• [Input for this task]:
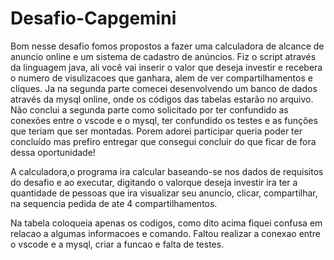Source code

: # Desafio-Capgemini
Bom nesse desafio fomos propostos a fazer uma  calculadora de alcance de anuncio online e um sistema de cadastro de anúncios. 
Fiz o script através da linguagem java, ali você vai inserir o valor que deseja investir e recebera o numero de visulizacoes que ganhara, 
alem de ver compartilhamentos e cliques. Ja na segunda parte comecei desenvolvendo um banco de dados através da mysql online, onde  os códigos 
das tabelas estarão no arquivo. Não conclui a segunda parte como solicitado por ter confundido as conexões entre o vscode e o mysql, 
ter confundido os testes e as funções que teriam que ser montadas. Porem adorei participar queria poder ter concluído mas prefiro entregar 
que consegui concluir do que ficar de fora dessa oportunidade!
 
 A calculadora,o programa ira calcular baseando-se nos dados de requisitos do desafio e 
 ao executar, digitando o valorque deseja investir ira ter a quantidade de pessoas que ira visualizar seu anuncio, clicar, compartilhar, na sequencia pedida de
 ate 4 compartilhamentos.
 
 Na tabela coloqueia apenas os codigos, como dito acima fiquei confusa em relacao a algumas informacoes e comando. Faltou realizar a conexao entre o vscode e 
 a mysql, criar a funcao e falta de testes.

• [Problem]: Read through the data above. Report each line that has the word "deseja".

• [Result of this task]:
Fiz o script através da linguagem java, ali você vai inserir o valor que deseja investir e recebera o numero de visulizacoes que ganhara, 
 ao executar, digitando o valorque deseja investir ira ter a quantidade de pessoas que ira visualizar seu anuncio, clicar, compartilhar, na sequencia pedida de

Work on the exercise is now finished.